Task item
Word for word, restate all of the records.

====== Listed entries

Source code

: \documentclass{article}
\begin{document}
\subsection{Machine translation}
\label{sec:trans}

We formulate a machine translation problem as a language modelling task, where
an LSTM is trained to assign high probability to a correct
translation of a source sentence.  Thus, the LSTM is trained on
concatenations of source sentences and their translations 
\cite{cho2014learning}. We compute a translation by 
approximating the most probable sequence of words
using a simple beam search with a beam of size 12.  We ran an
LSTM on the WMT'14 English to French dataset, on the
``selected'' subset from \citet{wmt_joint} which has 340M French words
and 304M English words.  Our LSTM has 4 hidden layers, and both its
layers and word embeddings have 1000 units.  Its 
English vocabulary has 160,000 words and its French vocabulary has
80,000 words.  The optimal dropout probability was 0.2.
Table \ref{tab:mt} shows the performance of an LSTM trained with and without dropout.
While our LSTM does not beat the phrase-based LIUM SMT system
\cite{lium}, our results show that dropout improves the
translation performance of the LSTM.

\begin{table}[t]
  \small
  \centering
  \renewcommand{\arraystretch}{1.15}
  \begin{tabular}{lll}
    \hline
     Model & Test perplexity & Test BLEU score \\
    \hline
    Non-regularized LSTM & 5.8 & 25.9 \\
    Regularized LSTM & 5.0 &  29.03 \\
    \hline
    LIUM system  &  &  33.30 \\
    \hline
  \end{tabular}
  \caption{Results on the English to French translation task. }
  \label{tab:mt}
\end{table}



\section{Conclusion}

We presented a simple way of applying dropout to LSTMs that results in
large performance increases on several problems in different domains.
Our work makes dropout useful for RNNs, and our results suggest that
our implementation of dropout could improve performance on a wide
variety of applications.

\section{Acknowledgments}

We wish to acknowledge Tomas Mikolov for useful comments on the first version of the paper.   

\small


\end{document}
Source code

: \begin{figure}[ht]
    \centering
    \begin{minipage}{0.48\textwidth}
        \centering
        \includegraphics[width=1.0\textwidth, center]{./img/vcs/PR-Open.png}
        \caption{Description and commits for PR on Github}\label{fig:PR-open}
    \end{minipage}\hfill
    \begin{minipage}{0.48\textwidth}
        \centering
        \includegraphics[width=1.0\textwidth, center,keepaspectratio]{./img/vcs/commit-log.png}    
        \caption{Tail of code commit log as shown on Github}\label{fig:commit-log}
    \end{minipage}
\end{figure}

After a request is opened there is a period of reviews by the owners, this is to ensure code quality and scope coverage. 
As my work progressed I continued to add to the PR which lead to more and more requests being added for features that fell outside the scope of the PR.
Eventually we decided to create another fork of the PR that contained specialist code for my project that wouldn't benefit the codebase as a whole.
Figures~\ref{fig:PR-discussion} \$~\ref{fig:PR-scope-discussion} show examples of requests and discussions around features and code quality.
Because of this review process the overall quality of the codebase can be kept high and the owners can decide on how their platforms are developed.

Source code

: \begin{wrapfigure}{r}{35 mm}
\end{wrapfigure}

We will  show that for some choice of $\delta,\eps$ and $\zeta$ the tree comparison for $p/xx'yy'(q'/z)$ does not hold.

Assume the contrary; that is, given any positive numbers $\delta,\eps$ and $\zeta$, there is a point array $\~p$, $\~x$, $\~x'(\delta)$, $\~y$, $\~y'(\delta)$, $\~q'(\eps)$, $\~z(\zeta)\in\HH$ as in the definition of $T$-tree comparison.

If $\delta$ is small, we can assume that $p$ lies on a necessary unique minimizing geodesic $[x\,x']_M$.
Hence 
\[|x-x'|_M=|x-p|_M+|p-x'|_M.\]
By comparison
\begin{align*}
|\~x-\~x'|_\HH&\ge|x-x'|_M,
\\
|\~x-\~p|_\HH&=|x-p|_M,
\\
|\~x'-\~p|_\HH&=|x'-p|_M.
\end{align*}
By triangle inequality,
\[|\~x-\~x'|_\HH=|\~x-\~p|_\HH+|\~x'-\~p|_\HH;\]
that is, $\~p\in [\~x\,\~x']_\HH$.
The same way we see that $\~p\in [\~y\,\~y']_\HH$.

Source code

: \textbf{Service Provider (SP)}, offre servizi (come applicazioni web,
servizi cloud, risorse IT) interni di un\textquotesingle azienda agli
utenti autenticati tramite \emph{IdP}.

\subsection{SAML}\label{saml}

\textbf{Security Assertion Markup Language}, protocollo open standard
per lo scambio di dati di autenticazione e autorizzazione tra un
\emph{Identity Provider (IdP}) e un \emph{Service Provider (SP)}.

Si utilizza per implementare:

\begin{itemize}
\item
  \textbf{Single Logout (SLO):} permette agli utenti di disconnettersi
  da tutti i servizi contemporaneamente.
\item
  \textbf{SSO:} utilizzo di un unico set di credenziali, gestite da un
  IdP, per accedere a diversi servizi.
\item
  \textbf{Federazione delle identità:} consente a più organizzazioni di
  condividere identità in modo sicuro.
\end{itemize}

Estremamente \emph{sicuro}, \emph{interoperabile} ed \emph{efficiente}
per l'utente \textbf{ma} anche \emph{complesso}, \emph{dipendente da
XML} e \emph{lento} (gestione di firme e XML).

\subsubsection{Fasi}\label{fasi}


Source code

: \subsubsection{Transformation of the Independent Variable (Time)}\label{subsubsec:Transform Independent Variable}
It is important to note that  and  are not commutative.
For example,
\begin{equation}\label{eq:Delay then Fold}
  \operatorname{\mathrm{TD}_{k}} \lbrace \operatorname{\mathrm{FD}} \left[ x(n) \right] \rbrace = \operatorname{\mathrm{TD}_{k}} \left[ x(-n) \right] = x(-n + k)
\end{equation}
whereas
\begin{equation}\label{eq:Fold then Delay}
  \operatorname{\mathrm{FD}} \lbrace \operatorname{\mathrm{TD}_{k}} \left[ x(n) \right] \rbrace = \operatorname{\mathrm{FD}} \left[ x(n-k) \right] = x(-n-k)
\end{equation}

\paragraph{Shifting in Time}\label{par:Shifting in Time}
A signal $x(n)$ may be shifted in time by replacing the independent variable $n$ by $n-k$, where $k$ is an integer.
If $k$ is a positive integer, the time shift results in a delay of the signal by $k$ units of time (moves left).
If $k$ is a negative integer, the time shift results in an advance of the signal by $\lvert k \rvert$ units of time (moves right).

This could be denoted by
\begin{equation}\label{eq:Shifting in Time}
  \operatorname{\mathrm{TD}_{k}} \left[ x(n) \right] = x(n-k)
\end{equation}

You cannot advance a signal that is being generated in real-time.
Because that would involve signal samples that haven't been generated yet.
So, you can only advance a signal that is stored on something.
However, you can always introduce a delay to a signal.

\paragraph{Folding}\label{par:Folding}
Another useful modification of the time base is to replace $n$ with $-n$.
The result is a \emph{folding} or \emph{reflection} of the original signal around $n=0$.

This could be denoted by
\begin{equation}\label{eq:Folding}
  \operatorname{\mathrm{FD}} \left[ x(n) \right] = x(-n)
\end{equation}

============

Solution to this problem
Source code

: \documentclass{article}
\begin{document}
\subsection{Machine translation}
\label{sec:trans}

We formulate a machine translation problem as a language modelling task, where
an LSTM is trained to assign high probability to a correct
translation of a source sentence.  Thus, the LSTM is trained on
concatenations of source sentences and their translations 
\cite{cho2014learning}. We compute a translation by 
approximating the most probable sequence of words
using a simple beam search with a beam of size 12.  We ran an
LSTM on the WMT'14 English to French dataset, on the
``selected'' subset from \citet{wmt_joint} which has 340M French words
and 304M English words.  Our LSTM has 4 hidden layers, and both its
layers and word embeddings have 1000 units.  Its 
English vocabulary has 160,000 words and its French vocabulary has
80,000 words.  The optimal dropout probability was 0.2.
Table \ref{tab:mt} shows the performance of an LSTM trained with and without dropout.
While our LSTM does not beat the phrase-based LIUM SMT system
\cite{lium}, our results show that dropout improves the
translation performance of the LSTM.

\begin{table}[t]
  \small
  \centering
  \renewcommand{\arraystretch}{1.15}
  \begin{tabular}{lll}
    \hline
     Model & Test perplexity & Test BLEU score \\
    \hline
    Non-regularized LSTM & 5.8 & 25.9 \\
    Regularized LSTM & 5.0 &  29.03 \\
    \hline
    LIUM system  &  &  33.30 \\
    \hline
  \end{tabular}
  \caption{Results on the English to French translation task. }
  \label{tab:mt}
\end{table}



\section{Conclusion}

We presented a simple way of applying dropout to LSTMs that results in
large performance increases on several problems in different domains.
Our work makes dropout useful for RNNs, and our results suggest that
our implementation of dropout could improve performance on a wide
variety of applications.

\section{Acknowledgments}

We wish to acknowledge Tomas Mikolov for useful comments on the first version of the paper.   

\small


\end{document}
Source code

: \begin{figure}[ht]
    \centering
    \begin{minipage}{0.48\textwidth}
        \centering
        \includegraphics[width=1.0\textwidth, center]{./img/vcs/PR-Open.png}
        \caption{Description and commits for PR on Github}\label{fig:PR-open}
    \end{minipage}\hfill
    \begin{minipage}{0.48\textwidth}
        \centering
        \includegraphics[width=1.0\textwidth, center,keepaspectratio]{./img/vcs/commit-log.png}    
        \caption{Tail of code commit log as shown on Github}\label{fig:commit-log}
    \end{minipage}
\end{figure}

After a request is opened there is a period of reviews by the owners, this is to ensure code quality and scope coverage. 
As my work progressed I continued to add to the PR which lead to more and more requests being added for features that fell outside the scope of the PR.
Eventually we decided to create another fork of the PR that contained specialist code for my project that wouldn't benefit the codebase as a whole.
Figures~\ref{fig:PR-discussion} \$~\ref{fig:PR-scope-discussion} show examples of requests and discussions around features and code quality.
Because of this review process the overall quality of the codebase can be kept high and the owners can decide on how their platforms are developed.

Source code

: \begin{wrapfigure}{r}{35 mm}
\end{wrapfigure}

We will  show that for some choice of $\delta,\eps$ and $\zeta$ the tree comparison for $p/xx'yy'(q'/z)$ does not hold.

Assume the contrary; that is, given any positive numbers $\delta,\eps$ and $\zeta$, there is a point array $\~p$, $\~x$, $\~x'(\delta)$, $\~y$, $\~y'(\delta)$, $\~q'(\eps)$, $\~z(\zeta)\in\HH$ as in the definition of $T$-tree comparison.

If $\delta$ is small, we can assume that $p$ lies on a necessary unique minimizing geodesic $[x\,x']_M$.
Hence 
\[|x-x'|_M=|x-p|_M+|p-x'|_M.\]
By comparison
\begin{align*}
|\~x-\~x'|_\HH&\ge|x-x'|_M,
\\
|\~x-\~p|_\HH&=|x-p|_M,
\\
|\~x'-\~p|_\HH&=|x'-p|_M.
\end{align*}
By triangle inequality,
\[|\~x-\~x'|_\HH=|\~x-\~p|_\HH+|\~x'-\~p|_\HH;\]
that is, $\~p\in [\~x\,\~x']_\HH$.
The same way we see that $\~p\in [\~y\,\~y']_\HH$.

Source code

: \textbf{Service Provider (SP)}, offre servizi (come applicazioni web,
servizi cloud, risorse IT) interni di un\textquotesingle azienda agli
utenti autenticati tramite \emph{IdP}.

\subsection{SAML}\label{saml}

\textbf{Security Assertion Markup Language}, protocollo open standard
per lo scambio di dati di autenticazione e autorizzazione tra un
\emph{Identity Provider (IdP}) e un \emph{Service Provider (SP)}.

Si utilizza per implementare:

\begin{itemize}
\item
  \textbf{Single Logout (SLO):} permette agli utenti di disconnettersi
  da tutti i servizi contemporaneamente.
\item
  \textbf{SSO:} utilizzo di un unico set di credenziali, gestite da un
  IdP, per accedere a diversi servizi.
\item
  \textbf{Federazione delle identità:} consente a più organizzazioni di
  condividere identità in modo sicuro.
\end{itemize}

Estremamente \emph{sicuro}, \emph{interoperabile} ed \emph{efficiente}
per l'utente \textbf{ma} anche \emph{complesso}, \emph{dipendente da
XML} e \emph{lento} (gestione di firme e XML).

\subsubsection{Fasi}\label{fasi}


Source code

: \subsubsection{Transformation of the Independent Variable (Time)}\label{subsubsec:Transform Independent Variable}
It is important to note that  and  are not commutative.
For example,
\begin{equation}\label{eq:Delay then Fold}
  \operatorname{\mathrm{TD}_{k}} \lbrace \operatorname{\mathrm{FD}} \left[ x(n) \right] \rbrace = \operatorname{\mathrm{TD}_{k}} \left[ x(-n) \right] = x(-n + k)
\end{equation}
whereas
\begin{equation}\label{eq:Fold then Delay}
  \operatorname{\mathrm{FD}} \lbrace \operatorname{\mathrm{TD}_{k}} \left[ x(n) \right] \rbrace = \operatorname{\mathrm{FD}} \left[ x(n-k) \right] = x(-n-k)
\end{equation}

\paragraph{Shifting in Time}\label{par:Shifting in Time}
A signal $x(n)$ may be shifted in time by replacing the independent variable $n$ by $n-k$, where $k$ is an integer.
If $k$ is a positive integer, the time shift results in a delay of the signal by $k$ units of time (moves left).
If $k$ is a negative integer, the time shift results in an advance of the signal by $\lvert k \rvert$ units of time (moves right).

This could be denoted by
\begin{equation}\label{eq:Shifting in Time}
  \operatorname{\mathrm{TD}_{k}} \left[ x(n) \right] = x(n-k)
\end{equation}

You cannot advance a signal that is being generated in real-time.
Because that would involve signal samples that haven't been generated yet.
So, you can only advance a signal that is stored on something.
However, you can always introduce a delay to a signal.

\paragraph{Folding}\label{par:Folding}
Another useful modification of the time base is to replace $n$ with $-n$.
The result is a \emph{folding} or \emph{reflection} of the original signal around $n=0$.

This could be denoted by
\begin{equation}\label{eq:Folding}
  \operatorname{\mathrm{FD}} \left[ x(n) \right] = x(-n)
\end{equation}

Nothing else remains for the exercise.